| TASK TO COMPLETE |
The answer should consist solely of the lines from the first one below through the line containing "2. I learned", copied exactly.

ENTRIES PROVIDED Start Marker

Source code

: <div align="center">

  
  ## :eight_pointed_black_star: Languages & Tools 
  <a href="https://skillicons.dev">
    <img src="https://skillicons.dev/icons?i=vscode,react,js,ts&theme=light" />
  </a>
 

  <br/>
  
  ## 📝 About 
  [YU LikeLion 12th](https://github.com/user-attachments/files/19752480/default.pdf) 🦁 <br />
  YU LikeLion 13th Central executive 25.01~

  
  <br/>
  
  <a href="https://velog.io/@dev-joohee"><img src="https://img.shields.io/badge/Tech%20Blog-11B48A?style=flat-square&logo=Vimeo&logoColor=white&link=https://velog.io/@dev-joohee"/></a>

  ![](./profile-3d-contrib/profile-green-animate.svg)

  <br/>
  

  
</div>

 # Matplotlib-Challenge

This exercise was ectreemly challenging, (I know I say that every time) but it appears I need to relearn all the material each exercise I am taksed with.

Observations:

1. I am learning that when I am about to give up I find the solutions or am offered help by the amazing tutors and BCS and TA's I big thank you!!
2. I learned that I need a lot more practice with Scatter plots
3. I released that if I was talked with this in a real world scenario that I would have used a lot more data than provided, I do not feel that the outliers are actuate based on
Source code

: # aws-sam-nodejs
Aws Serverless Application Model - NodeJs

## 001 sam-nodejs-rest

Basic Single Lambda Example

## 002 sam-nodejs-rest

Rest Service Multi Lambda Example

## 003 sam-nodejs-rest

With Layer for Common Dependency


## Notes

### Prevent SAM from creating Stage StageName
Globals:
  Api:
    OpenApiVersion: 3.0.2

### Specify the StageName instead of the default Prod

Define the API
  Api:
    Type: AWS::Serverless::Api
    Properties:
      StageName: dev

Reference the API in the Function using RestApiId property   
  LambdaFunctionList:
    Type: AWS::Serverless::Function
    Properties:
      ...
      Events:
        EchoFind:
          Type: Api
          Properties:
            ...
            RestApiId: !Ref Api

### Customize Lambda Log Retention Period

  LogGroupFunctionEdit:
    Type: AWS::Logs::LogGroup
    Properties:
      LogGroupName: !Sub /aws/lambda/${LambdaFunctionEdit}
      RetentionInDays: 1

ENTRIES PROVIDED End Marker

| SOLUTION BELOW |
Source code

: <div align="center">

  
  ## :eight_pointed_black_star: Languages & Tools 
  <a href="https://skillicons.dev">
    <img src="https://skillicons.dev/icons?i=vscode,react,js,ts&theme=light" />
  </a>
 

  <br/>
  
  ## 📝 About 
  [YU LikeLion 12th](https://github.com/user-attachments/files/19752480/default.pdf) 🦁 <br />
  YU LikeLion 13th Central executive 25.01~

  
  <br/>
  
  <a href="https://velog.io/@dev-joohee"><img src="https://img.shields.io/badge/Tech%20Blog-11B48A?style=flat-square&logo=Vimeo&logoColor=white&link=https://velog.io/@dev-joohee"/></a>

  ![](./profile-3d-contrib/profile-green-animate.svg)

  <br/>
  

  
</div>

 # Matplotlib-Challenge

This exercise was ectreemly challenging, (I know I say that every time) but it appears I need to relearn all the material each exercise I am taksed with.

Observations:

1. I am learning that when I am about to give up I find the solutions or am offered help by the amazing tutors and BCS and TA's I big thank you!!
2. I learned that I need a lot more practice with Scatter plots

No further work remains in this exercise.